On 05/11/2010, at 23:22, David Peixotto wrote:
I spent some time looking at the code generated for llvm and the optimizations it can apply. There were quite a bit of details to examine and I wrote it up as blog post here: http://www.dmpots.com/blog/2010/11/05/optimizing-haskell-loops-with-llvm.htm....
Nice! Thanks a lot for doing that!
To summarize, I found that it is possible to get LLVM to do this transformation through a combination of tail-call elimination, inlining, induction variable optimization, and global value numbering. This works fine on x86_64 where we can pass parameters in registers, but fails to fully fire in i386 back end because LLVM gets caught up by aliasing problems because function parameters are passed on the stack. The possible aliasing between the stack pointer (Sp) and the function argument pointer (R1) prevented the full transformation, but it was still able to reduce the f loop to straight line code.
Hmm... IIRC we agreed that Sp is never aliased in GHC-generated code and David Terei (I'm cc'ing here, not sure if he reads the list) made sure to include appropriate annotations in Haskell code. In fact, in your post Sp is passed as i32* noalias nocapture %Sp_Arg. Isn't that enough for LLVM to know that Sp isn't aliased?
1. The ability of LLVM to optimize Haskell functions is limited by the calling convention. Particularly for i386, function arguments are passed on a stack that LLVM knows nothing about. The reads and writes to the stack look like arbitrary loads and stores. It has no notion of popping elements from the stack which makes it difficult to know when it is ok to eliminate stores to the stack.
But shouldn't it just promote stack locations to registers?
2. The possible aliasing introduced by casting integer arguments (R1-R6) to pointers limits the effectiveness of its optimizations.
Yes, that's a big problem. David tried to solve some of it by including noalias annotations but it's not clear what to do with, say, newly allocated ByteArrays which can't be aliased by anything. Anyway, it's great to know that there are things we can improve to make LLVM optimise better. Roman

Hi Roman, On Nov 5, 2010, at 6:44 PM, Roman Leshchinskiy wrote:
On 05/11/2010, at 23:22, David Peixotto wrote:
I spent some time looking at the code generated for llvm and the optimizations it can apply. There were quite a bit of details to examine and I wrote it up as blog post here: http://www.dmpots.com/blog/2010/11/05/optimizing-haskell-loops-with-llvm.htm....
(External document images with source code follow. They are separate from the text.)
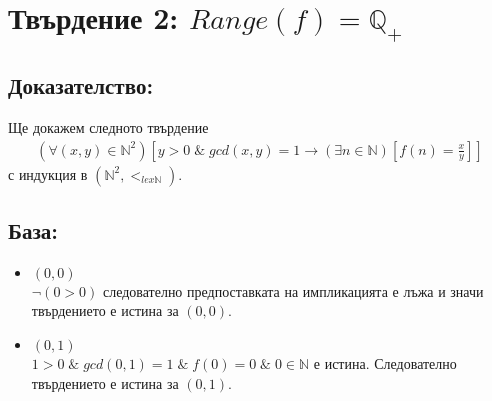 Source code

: \documentclass[a4paper, 12pt, oneside]{article}
\begin{document}
\section*{Твърдение 2: \(Range(f) = \mathbb{Q}_+\)}
\subsection*{Доказателство:}
Ще докажем следното твърдение
\begin{align*}
    (\forall (x, y) \in \mathbb{N}^2)\left[y > 0 \; \& \; gcd(x, y) = 1 \longrightarrow (\exists n \in \mathbb{N})\left[f(n) = \displaystyle\frac{x}{y}\right]\right]
\end{align*}
с индукция в \((\mathbb{N}^2, <_{lex\mathbb{N}})\).
\subsection*{База:}
\begin{itemize}
\item \((0, 0)\)\\
\(\lnot(0 > 0)\) следователно предпоставката на импликацията е лъжа и значи твърдението е истина за \((0, 0)\).
\item \((0, 1)\)\\
\(1 > 0 \; \& \; gcd(0, 1) = 1 \; \& \; f(0) = 0 \; \& \; 0 \in \mathbb{N}\) е истина.
Следователно твърдението е истина за \((0, 1)\).
\end{itemize}
\end{document}
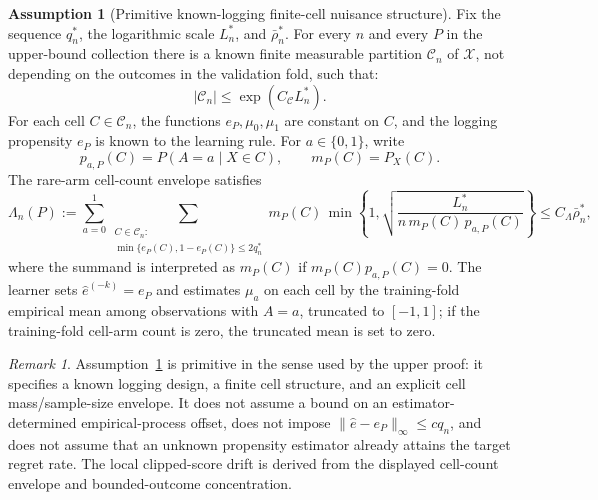 \documentclass[11pt]{article}
\theoremstyle{definition}
\newtheorem{assumption}{Assumption}
\theoremstyle{plain}
\theoremstyle{remark}
\newtheorem{remark}{Remark}
\begin{document}
\begin{assumption}[Primitive known-logging finite-cell nuisance structure]\label{ass:nuisance}
Fix the sequence \(q_n^*\), the logarithmic scale \(L_n^*\), and
\(\bar\rho_n^*\).  For every \(n\) and every \(P\) in the upper-bound
collection there is a known finite measurable partition
\(\mathscr C_n\) of \(\mathcal X\), not depending on the outcomes in the
validation fold, such that:
\[
|\mathscr C_n|\le \exp(C_{\mathscr C}L_n^*).
\]
For each cell \(C\in\mathscr C_n\), the functions
\(e_P,\mu_0,\mu_1\) are constant on \(C\), and the logging propensity
\(e_P\) is known to the learning rule.  For \(a\in\{0,1\}\), write
\[
p_{a,P}(C)=P(A=a\mid X\in C),\qquad m_P(C)=P_X(C).
\]
The rare-arm cell-count envelope satisfies
\[
\Lambda_n(P):=
\sum_{a=0}^1
\sum_{\substack{C\in\mathscr C_n:\\
\min\{e_P(C),1-e_P(C)\}\le 2q_n^*}}
m_P(C)\,
\min\left\{1,
\sqrt{\frac{L_n^*}{n\,m_P(C)\,p_{a,P}(C)}}\right\}
\le C_\Lambda \bar\rho_n^*,
\]
where the summand is interpreted as \(m_P(C)\) if
\(m_P(C)p_{a,P}(C)=0\).  The learner sets
\(\widehat e^{(-k)}=e_P\) and estimates \(\mu_a\) on each cell by the
training-fold empirical mean among observations with \(A=a\), truncated to
\([-1,1]\); if the training-fold cell-arm count is zero, the truncated mean
is set to zero.
\end{assumption}

\begin{remark}
Assumption~\ref{ass:nuisance} is primitive in the sense used by the upper
proof: it specifies a known logging design, a finite cell structure, and an
explicit cell mass/sample-size envelope.  It does not assume a bound on an
estimator-determined empirical-process offset, does not impose
\(\|\widehat e-e_P\|_\infty\le c q_n\), and does not assume that an unknown
propensity estimator already attains the target regret rate.  The local
clipped-score drift is derived from the displayed cell-count envelope and
bounded-outcome concentration.
\end{remark}
\end{document}

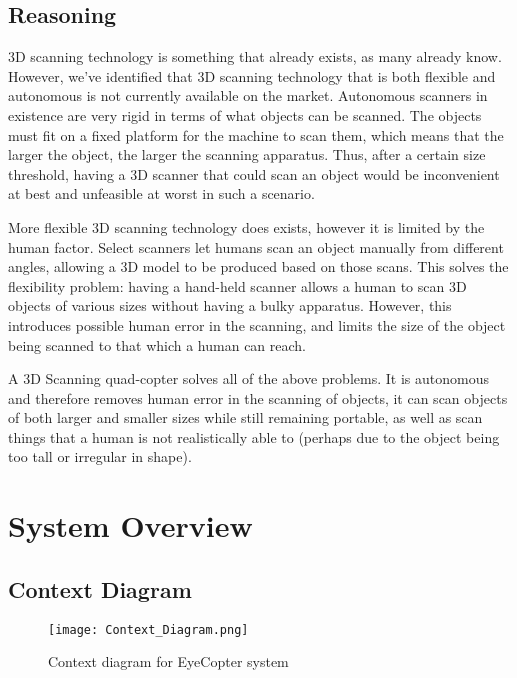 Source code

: \documentclass[10pt,letterpaper]{article}
\begin{document}
\subsection{Reasoning}
3D scanning technology is something that already exists, as many already know. However, we've identified that 3D scanning technology that is both flexible and autonomous is not currently available on the market. Autonomous scanners in existence are very rigid in terms of what objects can be scanned. The objects must fit on a fixed platform for the machine to scan them, which means that the larger the object, the larger the scanning apparatus. Thus, after a certain size threshold, having a 3D scanner that could scan an object would be inconvenient at best and unfeasible at worst in such a scenario. \par 
More flexible 3D scanning technology does exists, however it is limited by the human factor. Select scanners let humans scan an object manually from different angles, allowing a 3D model to be produced based on those scans. This solves the flexibility problem: having a hand-held scanner allows a human to scan 3D objects of various sizes without having a bulky apparatus. However, this introduces possible human error in the scanning, and limits the size of the object being scanned to that which a human can reach. \par 
A 3D Scanning quad-copter solves all of the above problems. It is autonomous and therefore removes human error in the scanning of objects, it can scan objects of both larger and smaller sizes while still remaining portable, as well as scan things that a human is not realistically able to (perhaps due to the object being too tall or irregular in shape).


\newpage


\section{System Overview}

\subsection{Context Diagram}
\begin{figure}[h]
\centering
\texttt{[image: Context\_Diagram.png]}
\caption{Context diagram for EyeCopter system}
\label{fig:context_diagram}
\end{figure}
\end{document}
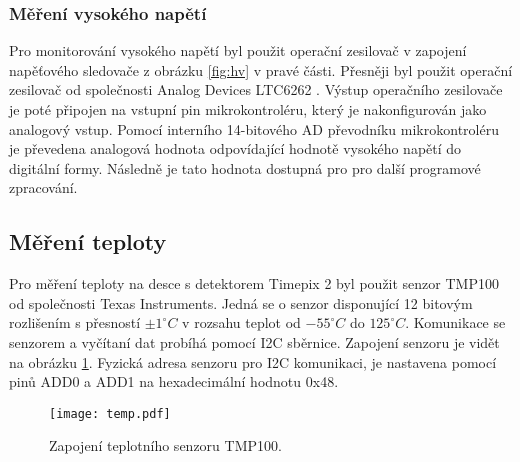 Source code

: 	\subsubsection{Měření vysokého napětí} %
	Pro monitorování vysokého napětí byl použit operační zesilovač v zapojení napěťového sledovače z obrázku \ref{fig:hv} v pravé části. Přesněji byl použit operační zesilovač od společnosti Analog Devices LTC6262 \cite{LTC6252}. Výstup operačního zesilovače je poté připojen na vstupní pin mikrokontroléru, který je nakonfigurován jako analogový vstup. Pomocí interního 14-bitového AD převodníku mikrokontroléru je převedena analogová hodnota odpovídající hodnotě vysokého napětí do digitální formy. Následně je tato hodnota dostupná pro pro další programové zpracování. 

	\subsection{Měření teploty}	%
	\label{Mereni teploty}
	Pro měření teploty na desce s detektorem Timepix 2 byl použit senzor TMP100 \cite{TMP100} od společnosti Texas Instruments. Jedná se o senzor disponující 12 bitovým rozlišením s přesností $\pm 1^{\circ} C$ v rozsahu teplot od $-55^{\circ}C$ do $125^{\circ}C$. Komunikace se senzorem a vyčítaní dat probíhá pomocí I2C sběrnice. Zapojení senzoru je vidět na obrázku \ref{fig:tmp100}. Fyzická adresa senzoru pro I2C komunikaci, je nastavena pomocí pinů ADD0 a ADD1 na hexadecimální hodnotu 0x48.
	\begin{figure}[h!]
		\centering
		\captionsetup{justification=centering}
		\texttt{[image: temp.pdf]}
		\caption{Zapojení teplotního senzoru TMP100.} 
		\label{fig:tmp100}
	\end{figure} 
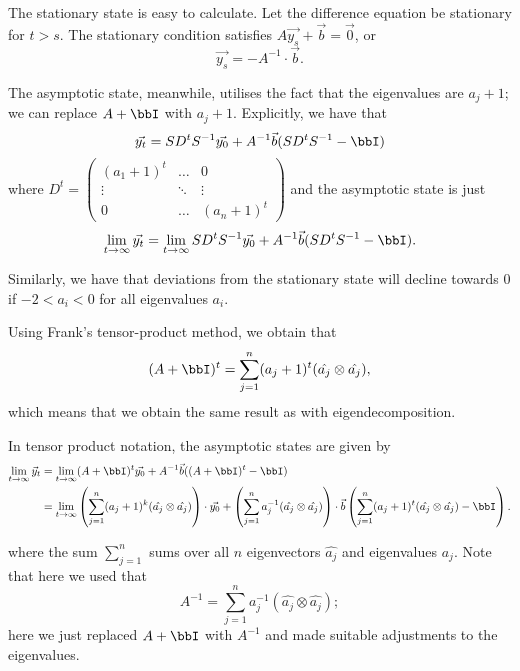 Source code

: \documentclass[a4paper, 12pt,oneside,openany]{book}
\begin{document}
The stationary state is easy to calculate. Let the difference equation be stationary for $t>s.$ The stationary condition satisfies $A \vec{y_s} + \vec{b}=\vec{0}$, or $$\vec{y_s} = -A^{-1} \cdot \vec{b}.$$

The asymptotic state, meanwhile, utilises the fact that the eigenvalues are $a_j+1$; we can replace $A+\bbI$ with $a_j+1$. Explicitly, we have that $$\vec{y_t} = SD^tS^{-1}\vec{y_0} + A^{-1}\vec{b}(SD^tS^{-1}-\bbI)$$ where $D^t = \begin{pmatrix} (a_1+1)^t & \dots & 0 \\ \vdots & \ddots & \vdots \\ 0 & \dots & (a_n+1)^t \end{pmatrix}$ and the asymptotic state is just $$\lim\limits_{t\to\infty} \vec{y_t} = \lim\limits_{t\to\infty} SD^tS^{-1}\vec{y_0} + A^{-1}\vec{b}(SD^tS^{-1}-\bbI).$$

Similarly, we have that deviations from the stationary state will decline towards 0 if $-2<a_i<0$ for all eigenvalues $a_i$. 

Using Frank's tensor-product method, we obtain that $$(A+\bbI)^t = \sum\limits_{j=1}^n (a_j+1)^t (\hat{a_j} \otimes \hat{a_j}),$$ which means that we obtain the same result as with eigendecomposition.

In tensor product notation, the asymptotic states are given by \begin{align*} \lim\limits_{t\to\infty} \vec{y}_t &=\lim\limits_{t\to\infty} (A+\bbI)^t \vec{y_0}+A^{-1}\vec{b}((A+\bbI)^t-\bbI) \\ &= \lim\limits_{t\to\infty} \left(\sum\limits_{j=1}^n (a_j+1)^k (\hat{a_j} \otimes\hat{a_j}) \right) \cdot \vec{y_0}+ \left(\sum\limits_{j=1}^n a_j^{-1} (\hat{a_j} \otimes \hat{a_j})\right) \cdot \vec{b} \left(\sum\limits_{j=1}^n (a_j+1)^t (\hat{a_j} \otimes\hat{a_j}) -\bbI\right). \end{align*}

where the sum $\sum\limits_{j=1}^n$ sums over all $n$ eigenvectors $\hat{a_j}$ and eigenvalues $a_j$. Note that here we used that $$A^{-1}=\sum\limits_{j=1}^n a_j^{-1} (\hat{a_j} \otimes \hat{a_j});$$ here we just replaced $A+\bbI$ with $A^{-1}$ and made suitable adjustments to the eigenvalues. 
\end{document}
Nice! Thanks a lot for doing that! My pleasure :)
To summarize, I found that it is possible to get LLVM to do this transformation through a combination of tail-call elimination, inlining, induction variable optimization, and global value numbering. This works fine on x86_64 where we can pass parameters in registers, but fails to fully fire in i386 back end because LLVM gets caught up by aliasing problems because function parameters are passed on the stack. The possible aliasing between the stack pointer (Sp) and the function argument pointer (R1) prevented the full transformation, but it was still able to reduce the f loop to straight line code.
Hmm... IIRC we agreed that Sp is never aliased in GHC-generated code and David Terei (I'm cc'ing here, not sure if he reads the list) made sure to include appropriate annotations in Haskell code. In fact, in your post Sp is passed as i32* noalias nocapture %Sp_Arg. Isn't that enough for LLVM to know that Sp isn't aliased?
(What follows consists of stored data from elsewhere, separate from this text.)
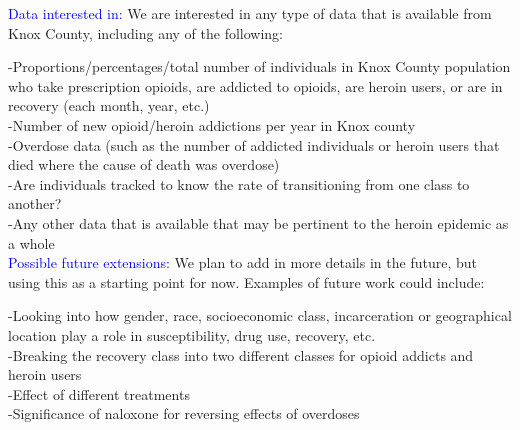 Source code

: \documentclass[12pt]{article}
\begin{document}
 \textcolor{blue}{Data interested in:} 
We are interested in any type of data that is available from Knox County, including any of the following: 

-Proportions/percentages/total number of individuals in Knox County population who take prescription opioids, are addicted to opioids, are heroin users, or are in recovery (each month, year, etc.) \\
-Number of new opioid/heroin addictions per year in Knox county \\
-Overdose data (such as the number of addicted individuals or heroin users that died where the cause of death was overdose) \\ %
-Are individuals tracked to know the rate of transitioning from one class to another? \\
-Any other data that is available that may be pertinent to the heroin epidemic as a whole \\

\textcolor{blue}{Possible future extensions:}
We plan to add in more details in the future, but using this as a starting point for now. Examples of future work could include: 

-Looking into how gender, race, socioeconomic class, incarceration or geographical location play a role in susceptibility, drug use, recovery, etc. \\
-Breaking the recovery class into two different classes for opioid addicts and heroin users \\
-Effect of different treatments \\
-Significance of naloxone for reversing effects of overdoses \\


\pagebreak

%

 
\end{document}
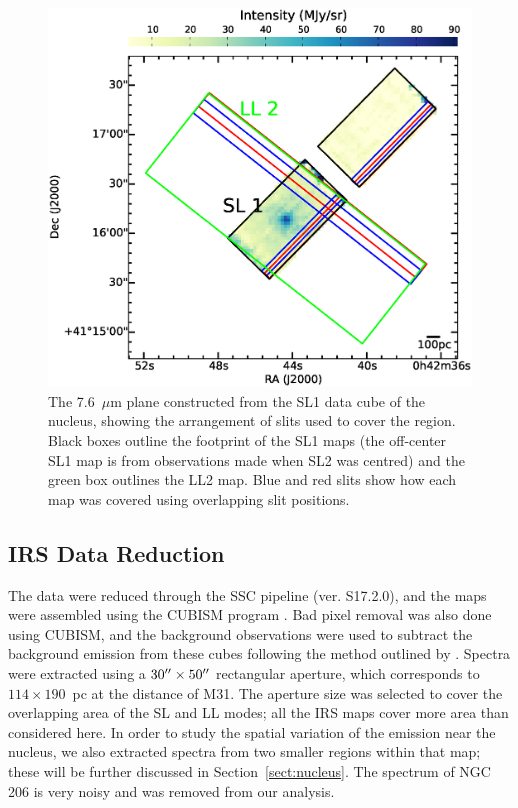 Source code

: \begin{figure}
\centering
\includegraphics[scale=0.3]{./fig3.eps}
\caption{The 7.6~$\mu$m plane constructed from the SL1 data cube of the nucleus, showing the arrangement of slits used to cover the region. 
Black boxes outline the footprint of the SL1 maps (the off-center SL1 map is from observations made
when SL2 was centred) and the green box outlines the LL2 map. 
Blue and red slits show how  each map was covered using overlapping slit positions.
\label{slits}
}
\end{figure}

\subsection{IRS Data Reduction}
\label{sect:irs_data}

The data were reduced through the SSC pipeline (ver. S17.2.0), and the maps were assembled using the CUBISM program \citep{Smith:2007fk}. 
Bad pixel removal was also done using CUBISM, and the background observations were used to subtract the background emission from these cubes 
following the method outlined by \citet{Gordon:2008lr}. Spectra were extracted using a $30\hbox{$^{\prime\prime}$}\times50\hbox{$^{\prime\prime}$}$   rectangular aperture,
which corresponds to $114\times190$~pc at the distance of M31.
The aperture size was selected to cover the overlapping area of the SL and LL modes; all the IRS maps cover more area than  considered here.
In order to study the spatial variation of the emission near the nucleus, we also extracted spectra from two smaller regions
within that map; these will be further discussed in Section~\ref{sect:nucleus}.
The spectrum of NGC 206 is very noisy and was removed from our analysis. 

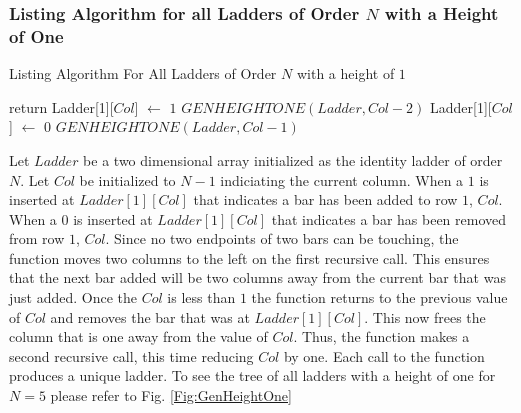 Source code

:    \subsubsection{Listing Algorithm for all Ladders of Order $N$ with a Height of One}
   \begin{algorithm}
        \caption{Listing Algorithm For All Ladders of Order $N$ with a height of $1$}
        \begin{algorithmic}[1]
                    \State return
                \EndIf
                \State Ladder[1][$Col$] $\gets$ $1$
                \State $GENHEIGHTONE(Ladder, Col-2)$
                \State Ladder[1][$Col$] $\gets$ $0$
                \State $GENHEIGHTONE(Ladder, Col-1)$


            \EndFunction
        \end{algorithmic}    
   \end{algorithm}

   Let $Ladder$ be a two dimensional array initialized as the identity ladder of order $N$. Let $Col$ be initialized to $N-1$ indiciating the 
   current column. When a $1$ is inserted at $Ladder[1][Col]$ that indicates a bar has been added to row $1$, $Col$. When a $0$ is 
   inserted at $Ladder[1][Col]$ that indicates a bar has been removed from row $1$, $Col$. Since no two endpoints of two bars can be touching, 
   the function moves two columns to the 
   left on the first recursive call. This ensures that the next bar added will be two columns away from the current bar that was just added. 
   Once the $Col$ is less than $1$ the function returns to the previous value of $Col$ and removes the bar that was at $Ladder[1][Col]$. 
   This now frees the column that is one away from the  value of $Col$. Thus, the function makes a second recursive call, this time reducing $Col$ by one. 
   Each call to the function produces a unique ladder. To see the tree of all ladders with a height of one for $N=5$ please refer to Fig. 
   \ref{Fig:GenHeightOne}\pagebreak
Yes, the LLVM code has Sp, Hp, Base all annotated as noalias. I believe that Sp, Hp, and Base should never alias, but a (boxed) R1 should always alias with either Sp or Hp. I had a hard time determining exactly how LLVM uses the noalias annotation, but playing with opt -print-alias-sets I saw that Sp was a MayAlias with the pointers derived from R1. I would guess that casting an int to a pointer (like we do for R1) makes that pointer MayAlias with everything regardless of the noalias annotation.
1. The ability of LLVM to optimize Haskell functions is limited by the calling convention. Particularly for i386, function arguments are passed on a stack that LLVM knows nothing about. The reads and writes to the stack look like arbitrary loads and stores. It has no notion of popping elements from the stack which makes it difficult to know when it is ok to eliminate stores to the stack.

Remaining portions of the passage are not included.